==== LISTED ENTRIES ====
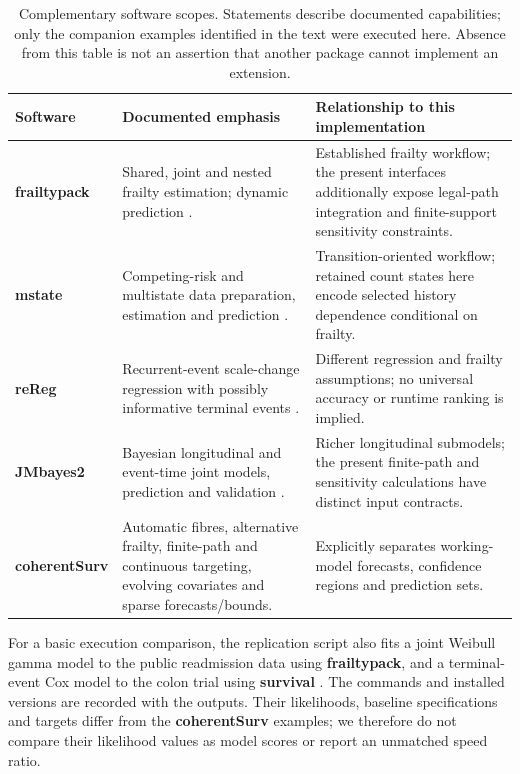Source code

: \documentclass[article,nojss]{jss}
\newcommand{\pkg}[1]{\textbf{#1}}
\begin{document}
\begin{table}[tbp]\centering\small
\begin{tabular}{>{\raggedright\arraybackslash}p{}>{\raggedright\arraybackslash}p{}>{\raggedright\arraybackslash}p{}}\toprule
Software & Documented emphasis & Relationship to this implementation \\ \midrule
\pkg{frailtypack} & Shared, joint and nested frailty estimation; dynamic prediction \citep{Rondeau2012,Krol2017}. & Established frailty workflow; the present interfaces additionally expose legal-path integration and finite-support sensitivity constraints. \\ 
\pkg{mstate} & Competing-risk and multistate data preparation, estimation and prediction \citep{deWreede2011}. & Transition-oriented workflow; retained count states here encode selected history dependence conditional on frailty. \\ 
\pkg{reReg} & Recurrent-event scale-change regression with possibly informative terminal events \citep{Chiou2023}. & Different regression and frailty assumptions; no universal accuracy or runtime ranking is implied. \\ 
\pkg{JMbayes2} & Bayesian longitudinal and event-time joint models, prediction and validation \citep{JMbayes2}. & Richer longitudinal submodels; the present finite-path and sensitivity calculations have distinct input contracts. \\ 
\pkg{coherentSurv} & Automatic fibres, alternative frailty, finite-path and continuous targeting, evolving covariates and sparse forecasts/bounds. & Explicitly separates working-model forecasts, confidence regions and prediction sets. \\ 
\bottomrule\end{tabular}
\caption{Complementary software scopes. Statements describe documented capabilities; only the companion examples identified in the text were executed here. Absence from this table is not an assertion that another package cannot implement an extension.}\label{tab:related}
\end{table}


For a basic execution comparison, the replication script also fits a joint Weibull gamma model to the public readmission data using \pkg{frailtypack}, and a terminal-event Cox model to the colon trial using \pkg{survival} \citep{survival}. The commands and installed versions are recorded with the outputs. Their likelihoods, baseline specifications and targets differ from the \pkg{coherentSurv} examples; we therefore do not compare their likelihood values as model scores or report an unmatched speed ratio.
\end{document}
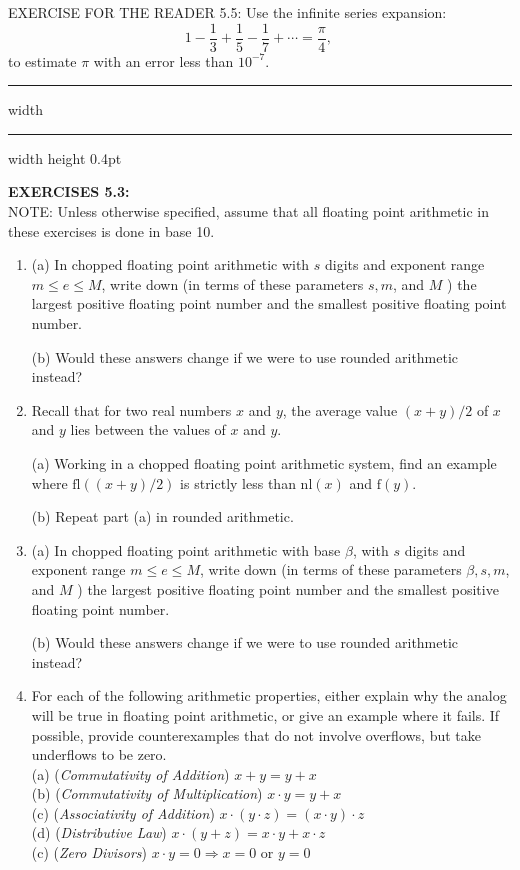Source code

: \documentclass[../main.tex]{subfiles}
\begin{document}
EXERCISE FOR THE READER 5.5: Use the infinite series expansion:
$$
1-\frac{1}{3}+\frac{1}{5}-\frac{1}{7}+\cdots=\frac{\pi}{4} \text {, }
$$
to estimate $\pi$ with an error less than $10^{-7}$.\\

\hrule width \hsize \kern 1pt \hrule width \hsize height 0.4pt

\hspace{0.1cm}

\textbf{EXERCISES 5.3: }\\

NOTE: Unless otherwise specified, assume that all floating point arithmetic in these exercises is done in base 10.

\begin{enumerate}

\item (a) In chopped floating point arithmetic with $s$ digits and exponent range $m \leq e \leq M$, write down (in terms of these parameters $s, m$, and $M$ ) the largest positive floating point number and the smallest positive floating point number.

(b) Would these answers change if we were to use rounded arithmetic instead?

\item Recall that for two real numbers $x$ and $y$, the average value $(x+y) / 2$ of $x$ and $y$ lies between the values of $x$ and $y$.
 
(a) Working in a chopped floating point arithmetic system, find an example where $\mathrm{fl}((x+y) / 2)$ is strictly less than $\mathrm{nl}(x)$ and $\mathrm{f}(y)$.

(b) Repeat part (a) in rounded arithmetic.

\item (a) In chopped floating point arithmetic with base $\beta$, with $s$ digits and exponent range $m \leq e \leq M$, write down (in terms of these parameters $\beta, s, m$, and $M$ ) the largest positive floating point number and the smallest positive floating point number.

(b) Would these answers change if we were to use rounded arithmetic instead?

\item For each of the following arithmetic properties, either explain why the analog will be true in floating point arithmetic, or give an example where it fails. If possible, provide counterexamples that do not involve overflows, but take underflows to be zero.\\
(a) (\emph{Commutativity of Addition}) $x+y=y+x$\\
(b) (\emph{Commutativity of Multiplication}) $x \cdot y=y+x$\\
(c) (\emph{Associativity of Addition}) $x \cdot(y \cdot z)=(x \cdot y) \cdot z$\\
(d) (\emph{Distributive Law}) $x \cdot(y+z)=x \cdot y+x \cdot z$\\
(c) (\emph{Zero Divisors}) $x \cdot y=0 \Rightarrow x=0$ or $y=0$


\end{enumerate}
\end{document}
====
Please work out how many lines in the records hold the string "table", and give only the number.

| EXPECTED ANSWER |
3